I charrúa: sì i Charrúa, che lo storico Maggi con sorpresa scoprì - frutto delle sue stesse ricerche- che erano il popolo protetto da Artigas, e facevano parte della Leggenda Nera di Artigas. Nessuno ne parla spesso del fatto che il nostro eroe della patria, (Artigas), aveva convissuto con i charrúa per 10 anni, un fatto di cui non si parla molto nemmeno nelle scuole. Una parte della storia che forse non conviene molto alla “storia ufficiale” raccontata da chi, quel fatidico 11 aprile, diede appuntamento a questo popolo originario proprio a Salsipuedes, nel dipartimento di Tacuarembó, dove un bivio formato da due fiumi sarebbe diventato una trappola mortale.
I charrúa furono convocati dal presidente dell’Uruguay, Fructuoso Rivera. Dopo averli invitati a deporre le armi e a bere alcool, aspettarono pazientemente che l’alcool facesse il suo effetto per sferrare contro di loro l’attacco più cruento. L’obbiettivo era lo sterminio.  
La domanda che sorge spontanea è: Perché? Perché tanta crudeltà? Perché tanta paura di questo popolo? Perché?
La scusa era che i charrúas erano dei vandali che avevano spaventato la popolazione rurale.
Forse parte della risposta la possiamo trovare andando indietro di alcuni anni, quando i charrùa accompagnarono l'esodo del popolo orientale, inclusa la loro protezione, contro il potere portoghese, e facendo parte della coesione sociale che si sarebbe formata durante lo stesso, tra i neri, i creoli e il popolo charrùa. Diversi popoli si unirono tra loro di fronte all'avversità. Ma i charrùa non avrebbero accettato nuovi dominatori, e questo potrebbe essere il vero motivo per aver auspicato la loro scomparsa.
Nel libro “Il Potere Charrùa”, l'autore J.A. Hunter, racconta di come lo spirito charrùa sia sopravvissuto fino ai nostri giorni, nonostante quel massacro, quel genocidio.

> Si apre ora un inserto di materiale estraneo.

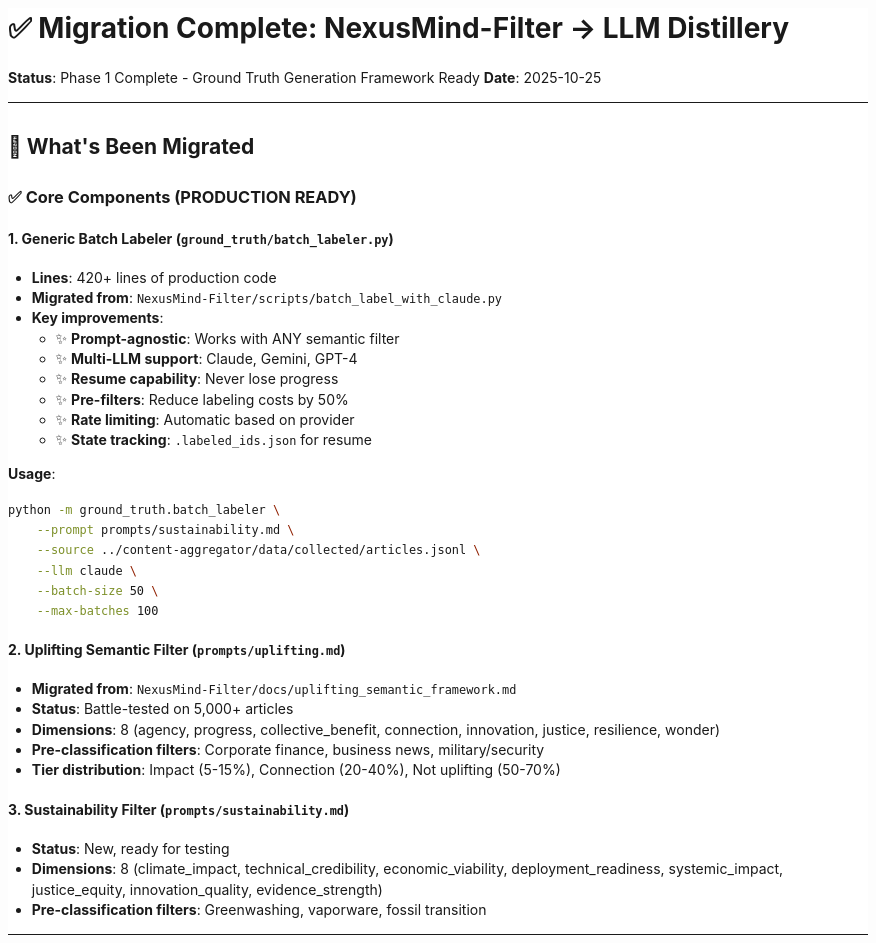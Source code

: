 # ✅ Migration Complete: NexusMind-Filter → LLM Distillery

**Status**: Phase 1 Complete - Ground Truth Generation Framework Ready
**Date**: 2025-10-25

---

## 🎉 What's Been Migrated

### ✅ Core Components (PRODUCTION READY)

#### 1. **Generic Batch Labeler** (`ground_truth/batch_labeler.py`)
- **Lines**: 420+ lines of production code
- **Migrated from**: `NexusMind-Filter/scripts/batch_label_with_claude.py`
- **Key improvements**:
  - ✨ **Prompt-agnostic**: Works with ANY semantic filter
  - ✨ **Multi-LLM support**: Claude, Gemini, GPT-4
  - ✨ **Resume capability**: Never lose progress
  - ✨ **Pre-filters**: Reduce labeling costs by 50%
  - ✨ **Rate limiting**: Automatic based on provider
  - ✨ **State tracking**: `.labeled_ids.json` for resume

**Usage**:
```bash
python -m ground_truth.batch_labeler \
    --prompt prompts/sustainability.md \
    --source ../content-aggregator/data/collected/articles.jsonl \
    --llm claude \
    --batch-size 50 \
    --max-batches 100
```

#### 2. **Uplifting Semantic Filter** (`prompts/uplifting.md`)
- **Migrated from**: `NexusMind-Filter/docs/uplifting_semantic_framework.md`
- **Status**: Battle-tested on 5,000+ articles
- **Dimensions**: 8 (agency, progress, collective_benefit, connection, innovation, justice, resilience, wonder)
- **Pre-classification filters**: Corporate finance, business news, military/security
- **Tier distribution**: Impact (5-15%), Connection (20-40%), Not uplifting (50-70%)

#### 3. **Sustainability Filter** (`prompts/sustainability.md`)
- **Status**: New, ready for testing
- **Dimensions**: 8 (climate_impact, technical_credibility, economic_viability, deployment_readiness, systemic_impact, justice_equity, innovation_quality, evidence_strength)
- **Pre-classification filters**: Greenwashing, vaporware, fossil transition

---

Le donne charrùa, furono quelle che allevarono molti dei figli delle donne bianche, che non si adattavano facilmente a vivere lontano dalle città; ebbero anche figli propri con i discendenti degli spagnoli, trasmettendo loro valori tanto importanti come quello della parola data, liberi da contratti scritti, tipici della diffidenza della cultura conquistatrice. E, sicuramente, trasmisero anche l'amore per la terra, per la libertà, per la difesa di quei valori che a volte vengono definiti come la ‘garra charrúa’ (tenacia charrùa), senza specificarne o definirne il significato che comprendiamo solo interiormente.
Ci furono sopravvissuti: alcuni capi tribù indiani non si fidarono di quell'invito, e alcune donne sopravvissute alla battaglia, racconta lo storico Gonzalo Abella, furono portate a Montevideo, insieme ai loro piccoli, a piedi, senza alcuna pietà, come fossero animali. E i loro pianti, quando venivano separate dai loro figli, erano così strazianti, che spaventarono le donne dell'alta società, che non riuscivano a sopportarlo e sollecitarono Rivera per farle riunire nuovamente con i loro figli. Le grida non si sentirono più e non si sa se le donne furono espulse dalla città o uccise. Quel che è certo, è che era necessario separare i bambini dalle loro madri, affinché si perdesse quella cosmovisione così diversa; in modo che la lingua andasse perduta, e persino i nomi.
Quello era il suo spirito, pieno di amore per la vita, indomito di fronte all'evangelizzazione armata, nonostante vi fossero charrúa cristiani.
Nonostante quel massacro, la sua impronta culturale, morale e spirituale persiste. È presente.